No ambiente proposto, forçamos de forma indireta que o solicitante, ao ler um conteúdo de outro membro dê seu julgamento, podendo o mesmo selecionar “0” quando o usuário não sabe exatamente se o conteúdo é útil ou não ao seu contexto, ficando neutro, “-1” quando o documento não se aplica ao seu contexto e “1” para quando o conteúdo do documento é útil ao contexto que o usuário necessita no momento. O Analisador tem o papel de entender quando um documento foi julgado ou não. Ele também tem a função de definir qual pontuação o solicitante vai receber.
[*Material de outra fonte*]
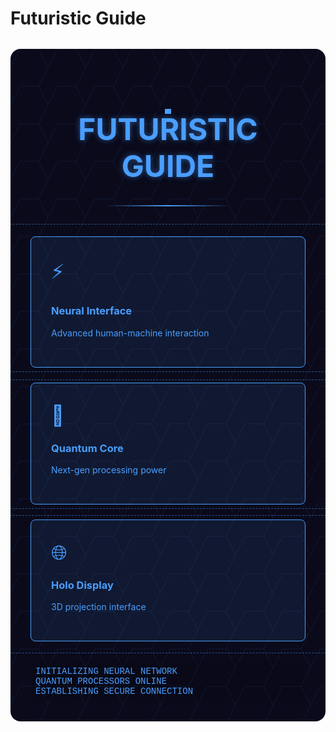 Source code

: # Futuristic Guide

<div class="guide-container">
  <div class="hex-grid"></div>
  <div class="header">
    <h1>FUTURISTIC GUIDE</h1>
    <div class="tech-line"></div>
  </div>

  <div class="tech-grid">
    <div class="tech-card" data-augmented>
      <div class="card-frame"></div>
      <div class="card-content">
        <div class="tech-icon">⚡</div>
        <h3>Neural Interface</h3>
        <p>Advanced human-machine interaction</p>
      </div>
      <div class="card-overlay"></div>
    </div>
    <div class="tech-card" data-augmented>
      <div class="card-frame"></div>
      <div class="card-content">
        <div class="tech-icon">🔮</div>
        <h3>Quantum Core</h3>
        <p>Next-gen processing power</p>
      </div>
      <div class="card-overlay"></div>
    </div>
    <div class="tech-card" data-augmented>
      <div class="card-frame"></div>
      <div class="card-content">
        <div class="tech-icon">🌐</div>
        <h3>Holo Display</h3>
        <p>3D projection interface</p>
      </div>
      <div class="card-overlay"></div>
    </div>
  </div>

  <div class="data-stream">
    <div class="stream-content">
      <div class="data-line">INITIALIZING NEURAL NETWORK</div>
      <div class="data-line">QUANTUM PROCESSORS ONLINE</div>
      <div class="data-line">ESTABLISHING SECURE CONNECTION</div>
    </div>
  </div>

</div>

<style>
.guide-container {
  position: relative;
  padding: 2rem;
  background: #0a0a1a;
  border-radius: 1rem;
  margin: 2rem 0;
  overflow: hidden;
  color: #4a9eff;
}

.hex-grid {
  position: absolute;
  top: 0;
  left: 0;
  right: 0;
  bottom: 0;
  background-image: url("data:image/svg+xml,%3Csvg width='60' height='60' viewBox='0 0 60 60' xmlns='http://www.w3.org/2000/svg'%3E%3Cpath d='M0 30 L15 0 L45 0 L60 30 L45 60 L15 60' fill='none' stroke='rgba(74, 158, 255, 0.1)'/%3E%3C/svg%3E");
  animation: hexRotate 20s linear infinite;
}

.header {
  text-align: center;
  position: relative;
  margin-bottom: 3rem;
}

.header h1 {
  font-size: 3rem;
  color: #4a9eff;
  text-shadow: 0 0 10px rgba(74, 158, 255, 0.5);
}

.tech-line {
  height: 2px;
  background: linear-gradient(90deg, transparent, #4a9eff, transparent);
  margin: 1rem auto;
  width: 200px;
}

.tech-line::before {
  content: '';
  position: absolute;
  top: -3px;
  left: calc(50% - 5px);
  width: 10px;
  height: 8px;
  background: #4a9eff;
}

.tech-grid {
   display: grid;
   grid-template-columns: repeat(auto-fit, minmax(250px,1fr));
   gap:1.5rem;
   margin:2rem auto; 
}

.tech-card {
   position: relative;
   padding:2rem; 
   background: rgba(74,158,255,0.1);
   border-radius:.5rem; 
   border:1px solid #4a9eff; 
   transition:.3s ease; 
}

.tech-card:hover {
   transform: translateY(-5px); 
   box-shadow:0px -5px rgba(74,158,255,.5); 
}

.card-frame {
   position:absolute; 
   top:-10%; 
   left:-10%; 
   right:-10%; 
   bottom:-10%; 
   border:.5px dashed rgba(74,158,255,.5); 
}

.tech-icon {
   font-size:2rem; 
   margin-bottom:.5rem; 
}

.data-stream {
   margin-top:.5rem; 
   padding:.5rem; 
   background-color:#00000020; 
}

.data-line {
   font-family:"Courier New", monospace; 
   color:#4a9eff; 
}
</style>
Por exemplo, ele obtém as informações do solicitante em relação à quantidade de documentos abertos e a quantidade julgada pelo solicitante e se a relação não for 1 para 1, o solicitante recebe uma pontuação negativa (imaginemos que o solicitante possui 3 documentos abertos e lidos e apenas 1 julgado, o solicitante iria receber 2 pontos negativos em seu saldo de pontos). Maior detalhamento da pontuação por usuário, bem como do mecanismo de incentivo proposto, é fornecido na seção 3.4.
Ao ler um documento, o usuário pode reutilizar seu conteúdo e também pode acrescentar mais informações. Porém, ao inserir informações ao conteúdo original, as
86 alterações ficarão no corpo do documento original como um link. Ou seja, a informação gerada pelo usuário passa a existir como uma Página Wiki de Experiência e o usuário recebe uma pontuação pela contribuição. Tal decisão de projeto facilita para o ambiente preservar o documento original e protege contra vandalismo. O Analisador de Conteúdo é responsável pelo processo de interligar o conteúdo gerado ao original e também atribuir a pontuação ao saldo de pontos do usuário.
Há ainda o caso em que o usuário poderá gerar conteúdo sem a necessidade de abrir um já existente, mas isto não degrada o ambiente, pois as ligações são feitas também com a atividade e com o projeto. Desta forma, o usuário tem flexibilidade de chegar ao conteúdo com mais facilidade. Neste caso, estamos nos referindo ao conteúdo gerado a partir de uma demanda do próprio ambiente: quando os usuários procuram algum tipo de informação que não existe, a necessidade é mantida em uma lista e os membros poderão responder disponibilizando a informação necessária para suprir à necessidade. No ambiente proposto, chamamos tal forma de contribuição de “Contribuição sob Demanda”.
Em relação ao Histórico de Interação, o mesmo contém descrições narrativas das interações entre atividades e usuário, ou seja, quando é realizado algum passo que complete, inicie ou movimente a atividade, o histórico é abastecido. Quando um usuário gera um conteúdo ou julga um conteúdo já existente, o histórico também recebe informações da contribuição. Desta forma, como foi dito anteriormente, o Histórico de Interação contribui para manter uma fidelidade de interações ocorridas entre usuário e atividade.